Large trade blocs do not necessarily imply a movement away from trade liberalization since they could in principle maintain or enhance open trading arrangements with non-members (and other blocs). But the temptation to write rules for the blocs which have the effect of discriminating against outside competitors might be hard to resist. A strong GATT will be needed to make sure that regional trade blocs create trade rather than merely divert trade to their own membership at the expense of outsiders. Under the GATT discipline, regional arrangements are subject to certain conditions one of which is that such arrangements on the whole should not raise trade barriers against other GATT members. Developing countries could probably align themselves with developed country's trade blocs if they so wished, but they would presumably have only limited influence in shaping the rules for such regional trading arrangements. The role of developing countries that might not wish to join such blocs is problematic in the absence of a strong GATT, as they would be dependent upon the blocs providing them with preferential status so as not to be excluded from the major developed markets. The prospect of developing countries forming their own strong trading blocs is limited both by their own economic structures and by the lack of countervailing power that such blocs would possess. Finally, trading blocs seem unlikely to solve agricultural trade problems of a global nature. Existing trade blocs have not found the answer to such issues.
World market prices
The problem of low and highly volatile prices for some major agricultural export commodities of the developing countries will continue to loom large. As noted before, efforts to cope with this problem through international commodity agreements (ICAs) have proven to be of limited value and will probably continue to be so. For the longer term, the main hope for improvements or avoidance of further deterioration in real prices lies in the potential growth of consumption and imports in countries with still relatively low consumption levels of some of these products, namely the ex-CPEs and the developing countries themselves, and of course, in a change in the fundamentals of the producing and exporting countries, i.e. the low opportunity costs for labour due to the low level of productivity in other sectors, both agricultural and non-agricultural (see Chapter 3). But as noted in Chapter 3, these developments are not for the immediate future, not even for the medium-term one.

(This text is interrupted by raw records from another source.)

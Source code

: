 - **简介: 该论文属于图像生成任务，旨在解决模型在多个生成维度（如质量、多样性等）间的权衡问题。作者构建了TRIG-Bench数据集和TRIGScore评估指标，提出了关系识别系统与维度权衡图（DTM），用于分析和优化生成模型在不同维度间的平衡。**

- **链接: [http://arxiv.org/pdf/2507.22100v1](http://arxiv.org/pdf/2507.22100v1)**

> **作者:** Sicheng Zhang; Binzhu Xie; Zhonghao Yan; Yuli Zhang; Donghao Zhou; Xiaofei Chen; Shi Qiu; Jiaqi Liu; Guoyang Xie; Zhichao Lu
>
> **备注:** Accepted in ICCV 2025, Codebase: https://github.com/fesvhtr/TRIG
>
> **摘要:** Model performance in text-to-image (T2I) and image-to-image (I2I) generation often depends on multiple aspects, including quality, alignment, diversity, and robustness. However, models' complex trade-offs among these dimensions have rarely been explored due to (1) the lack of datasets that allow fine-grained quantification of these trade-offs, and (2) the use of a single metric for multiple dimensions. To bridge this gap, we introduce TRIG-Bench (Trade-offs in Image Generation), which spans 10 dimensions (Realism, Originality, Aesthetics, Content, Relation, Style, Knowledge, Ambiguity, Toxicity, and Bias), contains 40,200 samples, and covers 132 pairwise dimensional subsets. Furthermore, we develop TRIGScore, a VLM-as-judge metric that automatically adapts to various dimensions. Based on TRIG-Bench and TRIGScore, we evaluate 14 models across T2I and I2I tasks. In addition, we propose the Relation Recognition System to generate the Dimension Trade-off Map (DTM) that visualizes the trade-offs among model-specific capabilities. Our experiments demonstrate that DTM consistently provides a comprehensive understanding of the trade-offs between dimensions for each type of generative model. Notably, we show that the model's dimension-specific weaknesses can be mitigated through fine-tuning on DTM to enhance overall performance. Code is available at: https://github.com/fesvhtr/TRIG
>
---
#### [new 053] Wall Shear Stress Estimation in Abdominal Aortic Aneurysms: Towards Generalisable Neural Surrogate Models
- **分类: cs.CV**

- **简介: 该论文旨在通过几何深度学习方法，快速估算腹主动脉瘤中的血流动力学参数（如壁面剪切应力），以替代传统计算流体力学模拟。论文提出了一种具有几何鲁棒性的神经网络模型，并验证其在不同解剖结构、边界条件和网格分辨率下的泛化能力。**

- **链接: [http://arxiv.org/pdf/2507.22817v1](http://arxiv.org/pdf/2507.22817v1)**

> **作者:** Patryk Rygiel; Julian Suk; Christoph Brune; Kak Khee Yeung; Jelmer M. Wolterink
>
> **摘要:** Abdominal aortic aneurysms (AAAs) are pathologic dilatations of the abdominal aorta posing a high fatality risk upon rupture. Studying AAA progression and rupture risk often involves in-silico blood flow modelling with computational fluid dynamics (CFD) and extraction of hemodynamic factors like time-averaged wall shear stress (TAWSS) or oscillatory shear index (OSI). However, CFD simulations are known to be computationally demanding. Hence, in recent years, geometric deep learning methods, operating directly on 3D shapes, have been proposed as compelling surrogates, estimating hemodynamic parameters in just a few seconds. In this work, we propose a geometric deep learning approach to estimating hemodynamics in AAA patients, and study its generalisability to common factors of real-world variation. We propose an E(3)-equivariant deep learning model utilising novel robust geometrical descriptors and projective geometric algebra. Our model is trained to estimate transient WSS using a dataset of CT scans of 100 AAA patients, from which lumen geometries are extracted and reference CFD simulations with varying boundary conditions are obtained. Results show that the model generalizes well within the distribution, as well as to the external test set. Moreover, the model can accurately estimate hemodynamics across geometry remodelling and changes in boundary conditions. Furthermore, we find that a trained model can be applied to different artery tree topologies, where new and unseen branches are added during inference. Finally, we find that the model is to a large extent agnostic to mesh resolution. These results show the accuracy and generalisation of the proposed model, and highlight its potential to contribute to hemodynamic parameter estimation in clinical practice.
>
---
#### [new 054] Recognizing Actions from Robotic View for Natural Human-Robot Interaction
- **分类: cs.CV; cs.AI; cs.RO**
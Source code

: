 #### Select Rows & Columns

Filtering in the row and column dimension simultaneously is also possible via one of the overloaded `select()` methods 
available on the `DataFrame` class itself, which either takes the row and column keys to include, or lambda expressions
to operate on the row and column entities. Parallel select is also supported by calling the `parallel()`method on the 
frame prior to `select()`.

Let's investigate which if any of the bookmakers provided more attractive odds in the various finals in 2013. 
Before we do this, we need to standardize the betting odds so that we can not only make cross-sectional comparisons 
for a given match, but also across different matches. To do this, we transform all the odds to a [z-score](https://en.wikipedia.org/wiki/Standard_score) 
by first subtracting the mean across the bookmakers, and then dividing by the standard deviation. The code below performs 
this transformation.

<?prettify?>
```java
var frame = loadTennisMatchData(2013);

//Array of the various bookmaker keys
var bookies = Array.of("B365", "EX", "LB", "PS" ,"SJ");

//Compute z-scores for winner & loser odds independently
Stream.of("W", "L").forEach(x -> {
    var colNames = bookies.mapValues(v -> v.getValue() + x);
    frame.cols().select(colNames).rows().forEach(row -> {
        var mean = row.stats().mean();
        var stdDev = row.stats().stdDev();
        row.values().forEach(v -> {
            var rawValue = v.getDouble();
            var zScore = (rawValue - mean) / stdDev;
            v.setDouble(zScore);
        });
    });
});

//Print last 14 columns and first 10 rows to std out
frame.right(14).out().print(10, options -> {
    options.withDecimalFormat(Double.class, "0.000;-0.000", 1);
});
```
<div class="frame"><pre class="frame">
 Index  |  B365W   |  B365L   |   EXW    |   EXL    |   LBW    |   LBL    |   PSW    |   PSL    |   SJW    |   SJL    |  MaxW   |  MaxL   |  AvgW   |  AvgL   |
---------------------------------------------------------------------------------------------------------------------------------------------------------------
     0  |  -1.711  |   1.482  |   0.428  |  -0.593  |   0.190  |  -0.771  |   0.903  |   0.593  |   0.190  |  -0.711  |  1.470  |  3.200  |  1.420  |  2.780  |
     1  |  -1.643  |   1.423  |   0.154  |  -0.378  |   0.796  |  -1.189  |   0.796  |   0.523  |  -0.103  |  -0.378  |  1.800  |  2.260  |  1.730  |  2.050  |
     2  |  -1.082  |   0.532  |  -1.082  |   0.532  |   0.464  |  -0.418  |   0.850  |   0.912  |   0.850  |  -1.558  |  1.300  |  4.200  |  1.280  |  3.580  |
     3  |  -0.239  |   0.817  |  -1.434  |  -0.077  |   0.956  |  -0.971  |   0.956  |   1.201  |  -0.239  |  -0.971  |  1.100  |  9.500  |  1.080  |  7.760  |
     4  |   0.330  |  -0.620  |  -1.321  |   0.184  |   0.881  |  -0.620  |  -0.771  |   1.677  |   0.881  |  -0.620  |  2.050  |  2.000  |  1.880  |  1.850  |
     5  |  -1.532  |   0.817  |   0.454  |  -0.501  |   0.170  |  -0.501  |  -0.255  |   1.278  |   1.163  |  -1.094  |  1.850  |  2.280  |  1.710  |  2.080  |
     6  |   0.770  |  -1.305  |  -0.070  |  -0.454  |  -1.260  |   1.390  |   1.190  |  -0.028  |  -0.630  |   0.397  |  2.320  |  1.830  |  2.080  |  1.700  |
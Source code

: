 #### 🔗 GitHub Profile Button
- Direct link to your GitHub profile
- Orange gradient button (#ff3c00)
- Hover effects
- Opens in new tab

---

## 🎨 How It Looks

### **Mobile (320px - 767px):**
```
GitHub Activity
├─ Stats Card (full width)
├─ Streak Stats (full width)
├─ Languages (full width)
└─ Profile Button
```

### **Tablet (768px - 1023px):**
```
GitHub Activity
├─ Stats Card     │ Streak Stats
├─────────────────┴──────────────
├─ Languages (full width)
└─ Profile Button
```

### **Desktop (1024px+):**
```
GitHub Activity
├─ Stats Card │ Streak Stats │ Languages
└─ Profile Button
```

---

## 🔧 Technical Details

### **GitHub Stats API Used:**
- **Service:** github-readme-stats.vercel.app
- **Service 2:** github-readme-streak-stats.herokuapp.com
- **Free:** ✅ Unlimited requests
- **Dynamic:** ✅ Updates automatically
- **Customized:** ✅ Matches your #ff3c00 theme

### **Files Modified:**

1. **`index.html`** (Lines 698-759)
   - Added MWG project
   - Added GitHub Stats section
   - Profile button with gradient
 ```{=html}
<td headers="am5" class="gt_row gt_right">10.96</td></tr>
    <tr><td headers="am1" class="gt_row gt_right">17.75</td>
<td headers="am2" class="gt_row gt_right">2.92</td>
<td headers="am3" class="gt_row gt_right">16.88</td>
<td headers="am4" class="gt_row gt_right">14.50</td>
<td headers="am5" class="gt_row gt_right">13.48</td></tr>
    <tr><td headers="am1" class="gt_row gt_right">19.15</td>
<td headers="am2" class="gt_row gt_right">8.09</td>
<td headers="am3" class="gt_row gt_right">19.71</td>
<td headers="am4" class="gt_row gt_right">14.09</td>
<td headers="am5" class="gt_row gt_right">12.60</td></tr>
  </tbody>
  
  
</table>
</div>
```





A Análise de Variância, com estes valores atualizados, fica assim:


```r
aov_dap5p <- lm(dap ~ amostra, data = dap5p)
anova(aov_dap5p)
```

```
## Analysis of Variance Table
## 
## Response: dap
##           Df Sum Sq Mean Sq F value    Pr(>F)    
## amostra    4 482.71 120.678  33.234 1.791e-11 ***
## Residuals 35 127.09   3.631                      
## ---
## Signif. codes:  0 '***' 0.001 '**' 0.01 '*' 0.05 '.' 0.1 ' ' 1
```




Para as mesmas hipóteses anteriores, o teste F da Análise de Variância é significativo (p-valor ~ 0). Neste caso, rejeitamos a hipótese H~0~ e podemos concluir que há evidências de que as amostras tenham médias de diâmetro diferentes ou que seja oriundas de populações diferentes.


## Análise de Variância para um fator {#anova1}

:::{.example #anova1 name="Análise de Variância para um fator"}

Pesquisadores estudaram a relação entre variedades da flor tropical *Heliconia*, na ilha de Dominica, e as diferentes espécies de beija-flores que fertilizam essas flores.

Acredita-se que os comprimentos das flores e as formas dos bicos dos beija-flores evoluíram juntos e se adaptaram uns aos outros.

In order to cope with these problems, developing exporting countries could attempt to stop the decline in agricultural prices and to reduce fluctuations, or alternatively they could take steps to offset, or compensate for, their consequences. The main way that countries sought to stem the decline and stabilize international agricultural prices has been through the Uruguay Round of Multilateral Trade Negotiations. These have had the objective of boosting agricultural trade and prices via substantial reductions in protectionism, mainly in the developed countries. The other main approach to arresting price decreases and to stabilize them, given the failure of international commodity agreements, is to develop market demand via export promotion, commodity development policies and diversification. The Second Account of the Common Fund for Commodities represents an attempt at the international level to assist in this process although it has only recently started to be operational.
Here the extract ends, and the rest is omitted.